• [DATA FOR THIS TASK]
Start of Block

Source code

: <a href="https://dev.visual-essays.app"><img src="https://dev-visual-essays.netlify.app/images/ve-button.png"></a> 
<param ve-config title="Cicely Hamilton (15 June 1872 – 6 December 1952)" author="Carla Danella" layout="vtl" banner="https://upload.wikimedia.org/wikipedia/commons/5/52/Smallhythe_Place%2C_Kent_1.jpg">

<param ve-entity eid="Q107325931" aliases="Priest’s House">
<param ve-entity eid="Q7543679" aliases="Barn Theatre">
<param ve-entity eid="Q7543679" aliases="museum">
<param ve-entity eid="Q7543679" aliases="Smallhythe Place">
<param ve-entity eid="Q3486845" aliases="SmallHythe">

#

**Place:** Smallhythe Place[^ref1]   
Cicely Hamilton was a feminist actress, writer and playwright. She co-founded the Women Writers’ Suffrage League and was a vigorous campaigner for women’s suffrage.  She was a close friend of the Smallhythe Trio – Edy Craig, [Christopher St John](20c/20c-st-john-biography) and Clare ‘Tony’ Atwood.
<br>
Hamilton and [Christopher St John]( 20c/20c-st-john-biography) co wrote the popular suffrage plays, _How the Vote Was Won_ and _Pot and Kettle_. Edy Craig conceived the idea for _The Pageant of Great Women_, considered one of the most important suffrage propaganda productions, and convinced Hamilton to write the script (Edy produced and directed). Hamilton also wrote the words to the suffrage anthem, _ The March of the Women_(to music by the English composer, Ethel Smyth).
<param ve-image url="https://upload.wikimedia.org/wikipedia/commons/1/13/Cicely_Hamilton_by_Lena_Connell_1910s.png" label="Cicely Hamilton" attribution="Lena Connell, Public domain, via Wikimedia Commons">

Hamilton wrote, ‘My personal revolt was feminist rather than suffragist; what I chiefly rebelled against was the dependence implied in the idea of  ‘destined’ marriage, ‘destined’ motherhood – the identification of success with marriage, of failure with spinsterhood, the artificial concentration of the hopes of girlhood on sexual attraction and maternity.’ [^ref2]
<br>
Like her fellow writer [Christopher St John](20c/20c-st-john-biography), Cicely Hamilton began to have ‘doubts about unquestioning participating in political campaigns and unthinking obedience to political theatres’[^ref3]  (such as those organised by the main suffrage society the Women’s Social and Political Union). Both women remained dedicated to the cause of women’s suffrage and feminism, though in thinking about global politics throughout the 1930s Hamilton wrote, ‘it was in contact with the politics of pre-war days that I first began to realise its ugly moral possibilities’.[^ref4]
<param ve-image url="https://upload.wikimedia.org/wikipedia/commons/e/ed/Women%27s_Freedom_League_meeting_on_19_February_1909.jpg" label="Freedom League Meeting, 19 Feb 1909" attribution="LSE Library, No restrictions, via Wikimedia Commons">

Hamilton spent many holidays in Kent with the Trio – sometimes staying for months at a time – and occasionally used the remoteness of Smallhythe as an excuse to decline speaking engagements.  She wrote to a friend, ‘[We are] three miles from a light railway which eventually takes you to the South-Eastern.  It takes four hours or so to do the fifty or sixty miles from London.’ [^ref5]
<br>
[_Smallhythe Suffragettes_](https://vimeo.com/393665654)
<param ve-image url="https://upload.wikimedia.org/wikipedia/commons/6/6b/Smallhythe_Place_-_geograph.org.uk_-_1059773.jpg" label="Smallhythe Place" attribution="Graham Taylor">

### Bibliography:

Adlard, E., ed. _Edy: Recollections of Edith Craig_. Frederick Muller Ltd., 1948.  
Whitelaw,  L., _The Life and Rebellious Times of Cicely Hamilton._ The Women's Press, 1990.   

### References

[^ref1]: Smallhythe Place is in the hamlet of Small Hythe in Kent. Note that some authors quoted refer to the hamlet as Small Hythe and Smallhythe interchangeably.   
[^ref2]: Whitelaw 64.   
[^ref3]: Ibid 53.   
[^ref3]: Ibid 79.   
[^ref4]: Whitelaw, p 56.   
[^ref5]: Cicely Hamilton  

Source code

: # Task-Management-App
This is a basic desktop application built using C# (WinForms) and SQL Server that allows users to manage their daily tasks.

End of Block

• [BRIEF] From the entries above, copy each line that holds "League".

• [ANSWER TO THIS TASK]
Cicely Hamilton was a feminist actress, writer and playwright. She co-founded the Women Writers’ Suffrage League and was a vigorous campaigner for women’s suffrage.  She was a close friend of the Smallhythe Trio – Edy Craig, [Christopher St John](20c/20c-st-john-biography) and Clare ‘Tony’ Atwood.
<param ve-image url="https://upload.wikimedia.org/wikipedia/commons/e/ed/Women%27s_Freedom_League_meeting_on_19_February_1909.jpg" label="Freedom League Meeting, 19 Feb 1909" attribution="LSE Library, No restrictions, via Wikimedia Commons">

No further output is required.